I have to explain some notations before asking a simple question quoted from my favorite exercise book. Sorry about that.
First of all $\mathbb R$ is the set of real numbers. Use $z$ to denote a complex number, with real part $\Re z=x$ and imaginary part $\Im z=y$, so $z=x+iy$.
Let us denote by $\mathbb H$ the set of all complex numbers with strictly positive imaginary part, so $z=x+iy \in \mathbb H$ implies $y>0$. Let $\mathbb H'$ denote $\mathbb H\setminus\{i\}$.
We set $z=x+iy\in\mathbb H$, and after some calculations we show that the imaginary part of $\frac{z\cos\theta-\sin\theta}{z\sin\theta+\cos\theta}$ is strictly positive: $$\Im(\frac{z\cos\theta-\sin\theta}{z\sin\theta+\cos\theta})=\frac{y}{(x\sin\theta+\cos\theta)^2+(y\sin\theta)^2}>0,$$ and consequently $$\frac{z\cos\theta-\sin\theta}{z\sin\theta+\cos\theta}\in \mathbb H.$$
Now we write, for all $z$ in $\mathbb H$ and any real $\theta$, $$A_\theta(z)=\frac{z\cos\theta-\sin\theta}{z\sin\theta+\cos\theta}.$$
We now define a function $U:\,\,]0,1[\,\times\mathbb R\to\mathbb H$: $$U(t,\theta)=A_\theta(it)=\frac{it\cos\theta-\sin\theta}{it\sin\theta+\cos\theta}.$$
$U$ is infinitely differentiable and $\pi$ periodic with respect to $\theta$. In symbols, $U\in C^\infty(]0,1[\times\mathbb R)_{per}$.
We want to build an isomorphism $V$ by associating to any function $\varphi \in C^{\infty}(\mathbb H')$, the function $\psi=\varphi \circ U$: $$V:C^{\infty}(\mathbb H') \rightarrow C^{\infty}(]0,1[ \times \mathbb R)_{per},$$ $\varphi \mapsto \psi=\varphi \circ U$.

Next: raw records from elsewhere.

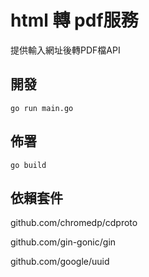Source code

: # html 轉 pdf服務

提供輸入網址後轉PDF檔API


## 開發

```
go run main.go
```


## 佈署

```
go build
```


## 依賴套件

github.com/chromedp/cdproto

github.com/gin-gonic/gin

github.com/google/uuid
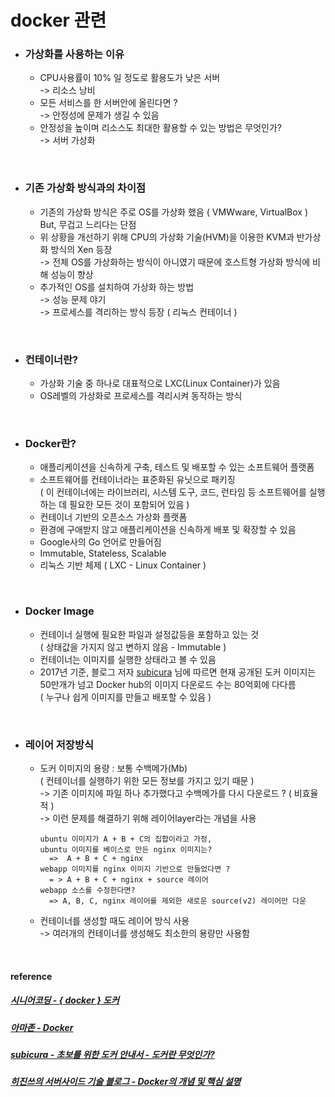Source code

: # docker 관련

+ ### 가상화를 사용하는 이유
  + CPU사용률이 10% 일 정도로 활용도가 낮은 서버   
    -> 리소스 낭비
  + 모든 서비스를 한 서버안에 올린다면 ?   
    -> 안정성에 문제가 생길 수 있음
  + 안정성을 높이며 리소스도 최대한 활용할 수 있는 방법은 무엇인가?   
    -> 서버 가상화

<br>

+ ### 기존 가상화 방식과의 차이점
  + 기존의 가상화 방식은 주로 OS를 가상화 했음 ( VMWware, VirtualBox )  
    But, 무겁고 느리다는 단점
  + 위 상황을 개선하기 위해 CPU의 가상화 기술(HVM)을 이용한 KVM과 반가상화 방식의 Xen 등장  
    -> 전체 OS를 가상화하는 방식이 아니였기 때문에 호스트형 가상화 방식에 비해 성능이 향상
  + 추가적인 OS를 설치하여 가상화 하는 방법   
    -> 성능 문제 야기   
    -> 프로세스를 격리하는 방식 등장 ( 리눅스 컨테이너 )  

<br>

+ ### 컨테이너란?
  + 가상화 기술 중 하나로 대표적으로 LXC(Linux Container)가 있음
  + OS레벨의 가상화로 프로세스를 격리시켜 동작하는 방식

<br>

+ ### Docker란?
  + 애플리케이션을 신속하게 구축, 테스트 및 배포할 수 있는 소프트웨어 플랫폼
  + 소프트웨어를 컨테이너라는 표준화된 유닛으로 패키징  
    ( 이 컨테이너에는 라이브러리, 시스템 도구, 코드, 런타임 등 소프트웨어를 실행하는 데 필요한 모든 것이 포함되어 있음 )
  + 컨테이너 기반의 오픈소스 가상화 플랫폼
  + 환경에 구애받지 않고 애플리케이션을 신속하게 배포 및 확장할 수 있음
  + Google사의 Go 언어로 만들어짐
  + Immutable, Stateless, Scalable
  + 리눅스 기반 체제 ( LXC - Linux Container )
  
<br>

+ ### Docker Image
  + 컨테이너 실행에 필요한 파일과 설정값등을 포함하고 있는 것  
    ( 상태값을 가지지 않고 변하지 않음 - Immutable )
  + 컨테이너는 이미지를 실행한 상태라고 볼 수 있음
  + 2017년 기준, 블로그 저자 [subicura](https://subicura.com/2017/01/19/docker-guide-for-beginners-1.html) 님에 따르면 현재 공개된 도커 이미지는 50만개가 넘고 Docker hub의 이미지 다운로드 수는 80억회에 다다름  
    ( 누구나 쉽게 이미지를 만들고 배포할 수 있음 )

<br>

+ ### 레이어 저장방식
  + 도커 이미지의 용량 : 보통 수백메가(Mb)    
    ( 컨테이너를 실행하기 위한 모든 정보를 가지고 있기 때문 )  
    -> 기존 이미지에 파일 하나 추가했다고 수백메가를 다시 다운로드 ? ( 비효율적 )  
    -> 이런 문제를 해결하기 위해 레이어layer라는 개념을 사용  
    
    ```
    ubuntu 이미지가 A + B + C의 집합이라고 가정,
    ubuntu 이미지를 베이스로 만든 nginx 이미지는? 
      =>  A + B + C + nginx
    webapp 이미지를 nginx 이미지 기반으로 만들었다면 ? 
      = > A + B + C + nginx + source 레이어
    webapp 소스를 수정한다면?
      => A, B, C, nginx 레이어를 제외한 새로운 source(v2) 레이어만 다운
    ```  
  + 컨테이너를 생성할 때도 레이어 방식 사용  
    -> 여러개의 컨테이너를 생성해도 최소한의 용량만 사용함
 
<br>

#### reference  
##### [시니어코딩 - { docker } 도커](https://www.youtube.com/watch?v=MHzxhoBmCwA&list=PLEOnZ6GeucBVj0V5JFQx_6XBbZrrynzMh&ab_channel=%EC%8B%9C%EB%8B%88%EC%96%B4%EC%BD%94%EB%94%A9)
##### [ 아마존 - Docker ](https://aws.amazon.com/ko/docker/)
##### [ subicura  - 초보를 위한 도커 안내서 - 도커란 무엇인가? ](https://subicura.com/2017/01/19/docker-guide-for-beginners-1.html)
##### [ 히진쓰의 서버사이드 기술 블로그 - Docker의 개념 및 핵심 설명](https://khj93.tistory.com/entry/Docker-Docker-%EA%B0%9C%EB%85%90)

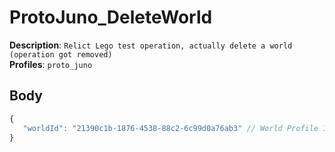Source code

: # ProtoJuno_DeleteWorld

**Description**: `Relict Lego test operation, actually delete a world (operation got removed)` \
**Profiles**: `proto_juno`

## Body

```js
{
   "worldId": "21390c1b-1876-4538-88c2-6c99d0a76ab3" // World Profile Item GUID
}
```
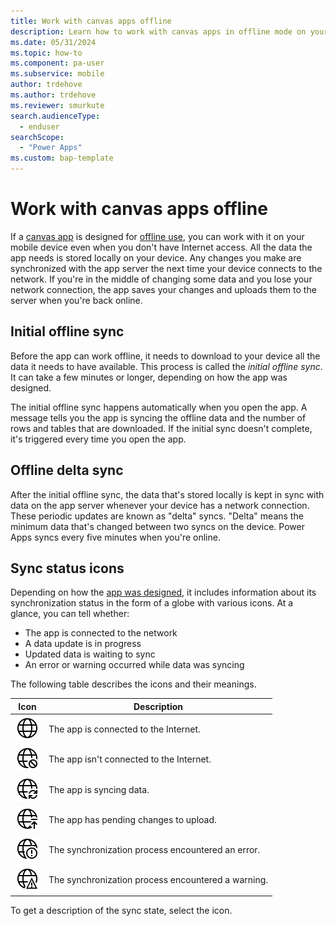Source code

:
 ```yaml
---
title: Work with canvas apps offline
description: Learn how to work with canvas apps in offline mode on your mobile device.
ms.date: 05/31/2024
ms.topic: how-to
ms.component: pa-user
ms.subservice: mobile
author: trdehove
ms.author: trdehove
ms.reviewer: smurkute
search.audienceType: 
  - enduser
searchScope:
  - "Power Apps"
ms.custom: bap-template
---
```


# Work with canvas apps offline


If a [canvas app](../maker/index.md) is designed for [offline use](canvas-mobile-offline-overview.md), you can work with it on your mobile device even when you don't have Internet access. All the data the app needs is stored locally on your device. Any changes you make are synchronized with the app server the next time your device connects to the network. If you're in the middle of changing some data and you lose your network connection, the app saves your changes and uploads them to the server when you're back online.

## Initial offline sync

Before the app can work offline, it needs to download to your device all the data it needs to have available. This process is called the *initial offline sync*. It can take a few minutes or longer, depending on how the app was designed.

The initial offline sync happens automatically when you open the app. A message tells you the app is syncing the offline data and the number of rows and tables that are downloaded. If the initial sync doesn't complete, it's triggered every time you open the app.

## Offline delta sync

After the initial offline sync, the data that's stored locally is kept in sync with data on the app server whenever your device has a network connection. These periodic updates are known as "delta" syncs. "Delta" means the minimum data that's changed between two syncs on the device. Power Apps syncs every five minutes when you're online. 

## Sync status icons

Depending on how the [app was designed](canvas-mobile-offline-setup.md#using-the-offline-template-and-offline-status-icon), it includes information about its synchronization status in the form of a globe with various icons. At a glance, you can tell whether:

- The app is connected to the network
- A data update is in progress
- Updated data is waiting to sync
- An error or warning occurred while data was syncing

The following table describes the icons and their meanings.

| Icon | Description |
|------|--------------|
| ![Icon showing that the app is connected to the internet.](media/connected.png "Icon showing that the app is connected to the internet.")| The app is connected to the Internet. |
| ![Icon showing that the app isn't connected to the internet.](media/not-connected.png "Icon showing that the app isn't connected to the internet.") | The app isn't connected to the Internet. |
| ![Icon showing that the app is syncing data.](media/synching.png "Icon showing that the app is syncing data.") | The app is syncing data. |
| ![Icon showing that the app has pending changes to upload.](media/upload-pending-changes.png "Icon showing that the app has pending changes to upload.") | The app has pending changes to upload. |
| ![Icon showing that the synchronization process encountered an error.](media/error.png "Icon showing that the synchronization process encountered an error.") | The synchronization process encountered an error. |
| ![Icon showing that the synchronization process encountered a warning.](media/warning.png "Icon showing that the synchronization process encountered a warning.") | The synchronization process encountered a warning. |

To get a description of the sync state, select the icon.

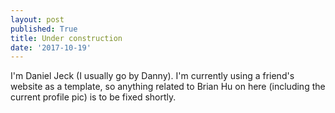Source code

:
 ```yaml
---
layout: post
published: True
title: Under construction
date: '2017-10-19'
---
```


I'm Daniel Jeck (I usually go by Danny). I'm currently using a friend's website as a template, so anything related to Brian Hu  on here (including the current profile pic) is to be fixed shortly. 
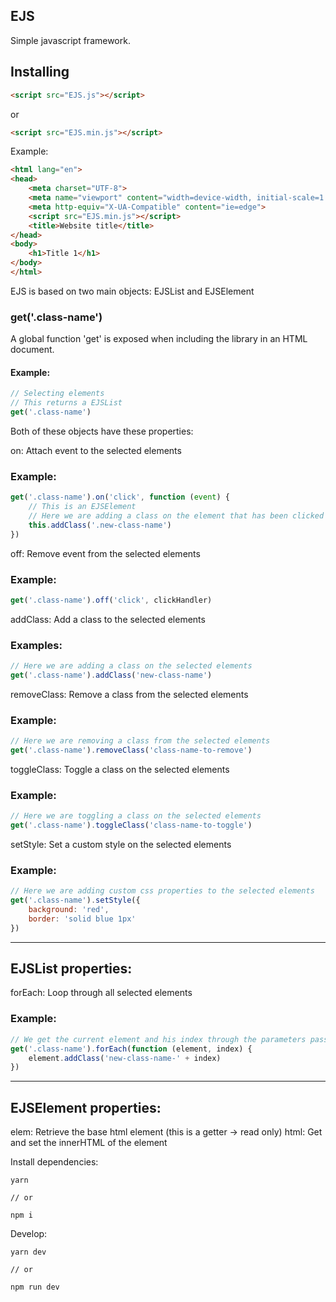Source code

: **EJS**
---
Simple javascript framework.

## Installing

```html
<script src="EJS.js"></script>
```
or
```html
<script src="EJS.min.js"></script>
```

Example:

```html
<html lang="en">
<head>
    <meta charset="UTF-8">
    <meta name="viewport" content="width=device-width, initial-scale=1.0">
    <meta http-equiv="X-UA-Compatible" content="ie=edge">
    <script src="EJS.min.js"></script>
    <title>Website title</title>
</head>
<body>
    <h1>Title 1</h1>
</body>
</html>
```

EJS is based on two main objects: EJSList and EJSElement

### get('.class-name')

A global function 'get' is exposed when including the library in an HTML document.

#### Example:

```js
// Selecting elements
// This returns a EJSList
get('.class-name')
```

Both of these objects have these properties:

on: Attach event to the selected elements
### Example: 

```js
get('.class-name').on('click', function (event) {
    // This is an EJSElement
    // Here we are adding a class on the element that has been clicked
    this.addClass('.new-class-name')
})
```

off: Remove event from the selected elements
### Example: 

```js
get('.class-name').off('click', clickHandler)
```

addClass: Add a class to the selected elements
### Examples:

```js
// Here we are adding a class on the selected elements
get('.class-name').addClass('new-class-name')
```

removeClass: Remove a class from the selected elements
### Example:

```js
// Here we are removing a class from the selected elements
get('.class-name').removeClass('class-name-to-remove')
```

toggleClass: Toggle a class on the selected elements
### Example:

```js
// Here we are toggling a class on the selected elements
get('.class-name').toggleClass('class-name-to-toggle')
```

setStyle: Set a custom style on the selected elements
### Example:

```js
// Here we are adding custom css properties to the selected elements
get('.class-name').setStyle({
    background: 'red',
    border: 'solid blue 1px'
})
```

---
## EJSList properties:

forEach: Loop through all selected elements
### Example:

```js
// We get the current element and his index through the parameters passed to the handler function
get('.class-name').forEach(function (element, index) {
    element.addClass('new-class-name-' + index)
})
```

---
## EJSElement properties:

elem: Retrieve the base html element (this is a getter -> read only)
html: Get and set the innerHTML of the element

Install dependencies:
```
yarn

// or

npm i
```
Develop:
```
yarn dev

// or

npm run dev
```
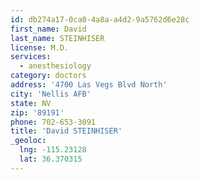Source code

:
```yaml
---
id: db274a17-0ca0-4a8a-a4d2-9a5762d6e28c
first_name: David
last_name: STEINHISER
license: M.D.
services:
  - anesthesiology
category: doctors
address: '4700 Las Vegs Blvd North'
city: 'Nellis AFB'
state: NV
zip: '89191'
phone: 702-653-3091
title: 'David STEINHISER'
_geoloc:
  lng: -115.23128
  lat: 36.370315
---
```

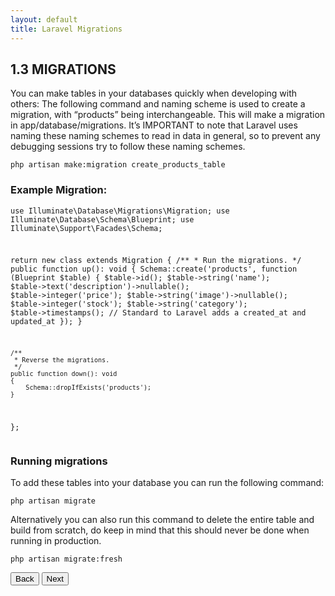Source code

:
 ```yaml
---
layout: default
title: Laravel Migrations
---
```


<h2>1.3 MIGRATIONS</h2>
You can make tables in your databases quickly when developing with others:
The following command and naming scheme is used to create a migration, with “products” being interchangeable. This will make a migration in app/database/migrations. It’s IMPORTANT to note that Laravel uses naming these naming schemes to read in data in general, so to prevent any debugging sessions try to follow these naming schemes.
<div class="codesnippet-wrapper">
  <div class="line-numbers">
</div>
<pre class="codesnippet"><code>php artisan make:migration create_products_table</code></pre></div>


<h3>Example Migration:</h3>
<div class="codesnippet-wrapper">
  <div class="line-numbers">
</div>
<pre class="codesnippet">
<code><?php

use Illuminate\Database\Migrations\Migration;
use Illuminate\Database\Schema\Blueprint;
use Illuminate\Support\Facades\Schema;

return new class extends Migration
{
    /**
     * Run the migrations.
     */
    public function up(): void
    {
        Schema::create('products', function (Blueprint $table) {
            $table->id();
            $table->string('name');
            $table->text('description')->nullable();
            $table->integer('price');
            $table->string('image')->nullable();
            $table->integer('stock');
            $table->string('category');
            $table->timestamps(); // Standard to Laravel adds a created_at and updated_at
        });
    }

    /**
     * Reverse the migrations.
     */
    public function down(): void
    {
        Schema::dropIfExists('products');
    }
};</code></pre></div>


<h3>Running migrations</h3>
<p>To add these tables into your database you can run the following command:</p>
<div class="codesnippet-wrapper">
  <div class="line-numbers">
</div>
<pre class="codesnippet"><code>php artisan migrate</code></pre></div>


<p>Alternatively you can also run this command to delete the entire table and build from scratch, do keep in mind that this should never be done when running in production.</p>
<div class="codesnippet-wrapper">
  <div class="line-numbers">
</div>
<pre class="codesnippet"><code>php artisan migrate:fresh</code></pre></div>


<a href="/views/laravel/components"><button>Back</button></a>
<a href="/views/laravel/controllers"><button>Next</button></a>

We first notice that the application $\varphi \circ U$ is a composition of $C^{\infty}$ class functions so $V$ is $C^{\infty}$ too.
$V$ is a linear application and $V$ is also $\pi$ periodic with respect to $\theta$.
In order to show that $V$ is an isomorphism, we have to determine the inverse isomorphism $V^{-1}$:
$\psi \mapsto \varphi=\psi \circ U^{-1}$
But I thought that the inverse of a composition function $$\forall x \in X,(g \circ f)(x)=g(f(x))$$ was defined by: $$(g \circ f)^{-1}=f^{-1} \circ g^{-1}.$$
In that case, can someone tell me
Why is the inverse isomorphism $V^{-1}$ not equal to $(\varphi \circ U)^{-1}=(U^{-1} \circ \varphi^{-1})$ instead of $\psi \mapsto \varphi=\psi \circ U^{-1}$ ? (knowing that a composition of functions is not commutative...)
More simply,
How can I write an explicite formulation of an inverse isomorphism of a composition of functions.
I thank you in advance for your help.